Talita Kumi in Ecuador

Seit Jahren 1985 unterstützt u.a. die St. Bonifatiusgemeinde Metzingen die Arbeit von Frau Amen und seit 1988 das Mädchenprojekt Talita Kumi in einem Armenviertel in der 2 Millionen-Stadt Quito in Ecuador. Alle Formen von Gewalt, Ausbeutung, Chancen- und Hoffnungslosigkeit prägen das Leben vieler Kinder und Jugendlichen dort.

Frau Thekla Amen, die zuletzt am 12.4.2012 zu Besuch im Eine-Welt-Ausschuss und über die Entstehung von Talita Kumi und ihrer Arbeit dort erzählte, lebt mit ihrem Mann seit 1978 in Ecuador und hat Talita Kumi mit aufgebaut hat.

Sie schickte uns aus Quito folgende Informationen über die Fundación CAMINOS DE ESPERANZA (quasi der Trägerverein) und das Projekt Talita Kumi:

Im Haus TALITA KUMI I leben 14 Mädchen und 3 Kinder (Stand: April 2014). Das Haus Talita Kumi I im Süden Quitos ist die Anlauf- und Auffangstelle des Projektes. Die Mädchen werden nur mit ihrer ausdrücklichen Zustimmung in das Haus aufgenommen. Hier ist die Fluktuation ziemlich groß. Selbst, wenn die Jugendlichen zunächst dableiben wollen, entschließen sich etliche von ihnen, zu ihrer Familie zurückzukehren. Nach 14 Tagen wird seitens der Sozialarbeiterin ein Familienbesuch vorgenommen, um die familiären Hintergründe der Probleme des Mädchens zu erkunden. In der Talita Kumi I bleiben die Mädchen bis zu maximal drei Monaten. Wenn sie sich entschließen können, den Erziehungsprozess der Talita Kumi anzunehmen, wechseln sie in die Talita Kumi II über.

Im Haus TALITA KUMI II in Tumbaco (ca. 30 km außerhalb von Quito) leben 26 Mädchen und 12 Kinder (Stand: April 2014) zu 30 Mädchen. Sie haben einen Monat Zeit, das Leben in der Talita Kumi II kennenzulernen. Danach entscheiden sie sich, ob sie an dem Erziehungsprozess teilnehmen wollen.  Wir bezeichnen die Talita Kumi II als „Wohn- und Ausbildungshaus“. Drei Elemente sind wichtig:

  • Die persönliche Formung
  • Die schulische Ausbildung
  • Berufliche Grundkenntnisse

Die angebotenen verschiedenen Kurse sind für alle verpflichtend. Derzeit absolvieren sie alle einen hauswirtschaftlichen Kurs.
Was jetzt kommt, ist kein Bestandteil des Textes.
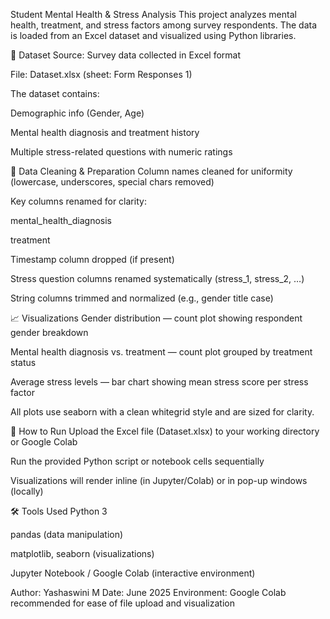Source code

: Student Mental Health & Stress Analysis
This project analyzes mental health, treatment, and stress factors among survey respondents. The data is loaded from an Excel dataset and visualized using Python libraries.

📌 Dataset
Source: Survey data collected in Excel format

File: Dataset.xlsx (sheet: Form Responses 1)

The dataset contains:

Demographic info (Gender, Age)

Mental health diagnosis and treatment history

Multiple stress-related questions with numeric ratings

🧹 Data Cleaning & Preparation
Column names cleaned for uniformity (lowercase, underscores, special chars removed)

Key columns renamed for clarity:

mental_health_diagnosis

treatment

Timestamp column dropped (if present)

Stress question columns renamed systematically (stress_1, stress_2, …)

String columns trimmed and normalized (e.g., gender title case)

📈 Visualizations
Gender distribution — count plot showing respondent gender breakdown

Mental health diagnosis vs. treatment — count plot grouped by treatment status

Average stress levels — bar chart showing mean stress score per stress factor

All plots use seaborn with a clean whitegrid style and are sized for clarity.

🚀 How to Run
Upload the Excel file (Dataset.xlsx) to your working directory or Google Colab

Run the provided Python script or notebook cells sequentially

Visualizations will render inline (in Jupyter/Colab) or in pop-up windows (locally)

🛠️ Tools Used
Python 3

pandas (data manipulation)

matplotlib, seaborn (visualizations)

Jupyter Notebook / Google Colab (interactive environment)

Author: Yashaswini M
Date: June 2025
Environment: Google Colab recommended for ease of file upload and visualization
Darüber hinaus versuchen wir, den Mädchen zumindest den Abschluss der Grundschule, gegebenenfalls  den „Ciclo Básico“  (zu vergleichen mit dem deutschen 7.-9. Schuljahr) zu ermöglichen.

Die Mädchen können in der Talita Kumi II – je nach Bedarf  – bis zu 2 oder 3 Jahren bleiben.
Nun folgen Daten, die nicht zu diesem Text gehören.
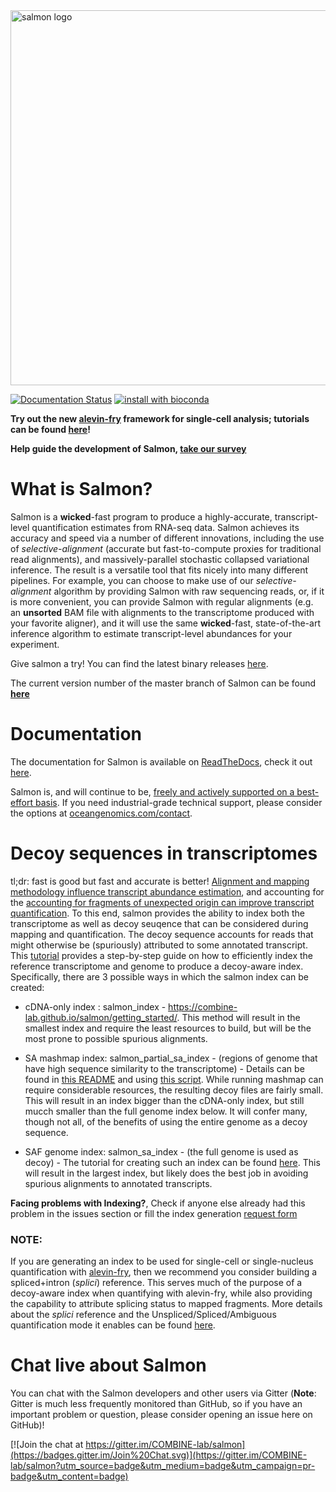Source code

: <img alt="salmon logo" src="https://github.com/COMBINE-lab/salmon/raw/master/doc/salmon_logo.png" width="600">

[![Documentation Status](https://readthedocs.org/projects/salmon/badge/?version=latest)](http://salmon.readthedocs.org/en/latest)
[![install with bioconda](https://img.shields.io/badge/install%20with-bioconda-brightgreen.svg?style=flat-square)](http://bioconda.github.io/recipes/salmon/README.html)


**Try out the new [alevin-fry](https://alevin-fry.readthedocs.io/en/latest/) framework for single-cell analysis; tutorials can be found [here](https://combine-lab.github.io/alevin-fry-tutorials/)!**

**Help guide the development of Salmon, [take our survey](https://docs.google.com/forms/d/e/1FAIpQLSeWhBNE_fA_0uVHvbAlAulDmfmowv7rAYla879DZpqCARyRTQ/viewform)**


What is Salmon?
===============

Salmon is a **wicked**-fast program to produce a highly-accurate, transcript-level quantification estimates from 
RNA-seq data.  Salmon achieves its accuracy and speed via a number of different innovations, including the 
use of *selective-alignment* (accurate but fast-to-compute proxies for traditional read alignments), and 
massively-parallel stochastic collapsed variational inference.  The result is a versatile tool that fits nicely
into many different pipelines.  For example, you can choose to make use of our *selective-alignment* algorithm by providing Salmon with raw sequencing reads, or, if it is more convenient, you can provide Salmon with regular alignments (e.g. an **unsorted** BAM file with alignments to the transcriptome produced with your favorite aligner), and it will use the same **wicked**-fast, state-of-the-art inference algorithm to estimate transcript-level abundances for your experiment.

Give salmon a try!  You can find the latest binary releases [here](https://github.com/COMBINE-lab/salmon/releases).

The current version number of the master branch of Salmon can be found [**here**](http://combine-lab.github.io/salmon/version_info/latest)

Documentation
==============

The documentation for Salmon is available on [ReadTheDocs](http://readthedocs.org), check it out [here](http://salmon.readthedocs.org).

Salmon is, and will continue to be, [freely and actively supported on a best-effort basis](https://oceangenomics.com/about/#open).
If you need industrial-grade technical support, please consider the options at [oceangenomics.com/contact](http://oceangenomics.com/contact).

Decoy sequences in transcriptomes
=================================

tl;dr: fast is good but fast and accurate is better!
[Alignment and mapping methodology influence transcript abundance estimation](https://genomebiology.biomedcentral.com/articles/10.1186/s13059-020-02151-8), and accounting for the [accounting for fragments of unexpected origin can improve transcript quantification](https://www.biorxiv.org/content/10.1101/2021.01.17.426996v1).  To this end, salmon provides the ability to index both the transcriptome as well as decoy seuqence that can be considered during mapping and quantification.  The decoy sequence accounts for reads that might otherwise be (spuriously) attributed to some annotated transcript. This [tutorial](https://combine-lab.github.io/alevin-tutorial/2019/selective-alignment/) provides a step-by-step guide on how to efficiently index the reference transcriptome and genome to produce a decoy-aware index.  Specifically, there are 3 possible ways in which the salmon index can be created:

* cDNA-only index : salmon_index - https://combine-lab.github.io/salmon/getting_started/. This method will result in the smallest index and require the least resources to build, but will be the most prone to possible spurious alignments.

* SA mashmap index: salmon_partial_sa_index - (regions of genome that have high sequence similarity to the transcriptome) - Details can be found in [this README](https://github.com/COMBINE-lab/SalmonTools/blob/master/README.md) and using [this script](https://raw.githubusercontent.com/COMBINE-lab/SalmonTools/master/scripts/generateDecoyTranscriptome.sh). While running mashmap can require considerable resources, the resulting decoy files are fairly small.  This will result in an index bigger than the cDNA-only index, but still mucch smaller than the full genome index below.  It will confer many, though not all, of the benefits of using the entire genome as a decoy sequence.

* SAF genome index: salmon_sa_index - (the full genome is used as decoy) - The tutorial for creating such an index can be found [here](https://combine-lab.github.io/alevin-tutorial/2019/selective-alignment/).  This will result in the largest index, but likely does the best job in avoiding spurious alignments to annotated transcripts. 

**Facing problems with Indexing?**, Check if anyone else already had this problem in the issues section or fill the index generation [request form](https://forms.gle/3baJc5SYrkSWb1z48)

### **NOTE**:
If you are generating an index to be used for single-cell or single-nucleus quantification with [alevin-fry](https://github.com/COMBINE-lab/alevin-fry), then we recommend you consider building a spliced+intron (_splici_) reference.  This serves much of the purpose of a decoy-aware index when quantifying with alevin-fry, while also providing the capability to attribute splicing status to mapped fragments.  More details about the _splici_ reference and the Unspliced/Spliced/Ambiguous quantification mode it enables can be found [here](https://combine-lab.github.io/alevin-fry-tutorials/2021/improving-txome-specificity/).

Chat live about Salmon
======================

You can chat with the Salmon developers and other users via Gitter (**Note**: Gitter is much less frequently monitored than GitHub, so if you have an important problem or question, please consider opening an issue here on GitHub)!

[![Join the chat at https://gitter.im/COMBINE-lab/salmon](https://badges.gitter.im/Join%20Chat.svg)](https://gitter.im/COMBINE-lab/salmon?utm_source=badge&utm_medium=badge&utm_campaign=pr-badge&utm_content=badge)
Jährlich kommt etwa 100 Mädchen im Haus Talita Kumi Hilfe zuteil.

Viele weitere Informatioonen zur Talita Kumi gibt es hier: Ökumenischer Arbeitskreis Talita Kumi und Förderverein Talita Kumi e.V. in Erftstadt-Lechenich.

In der Talita gibt es auch eine Stelle für ein Freiwilligenjahr. Interessierte wenden sich bitte direkt an den Verein Talita Kumi e.V. Organisation und Entsendung über weltwärts - die Freiwilligen wohnen dabei in Familien, nicht in der Talita.

Firmlinge und der KGR-Eine-Welt-Ausschuss  der Gemeinde verzieren und verkaufen jedes Jahr Osterkerzen für das Projekt.

25 % des ersungenen Geldes der Sternsingeraktion der Bonifatiusgemeinde jedes Jahr gehen an Talita Kumi.

Aus dem Haushalt der Kirchengemeinde gingen 2011 5.100 €, 2012+2013 je 5.500 €, 2014-2016 je 6.000 € an das Projekt.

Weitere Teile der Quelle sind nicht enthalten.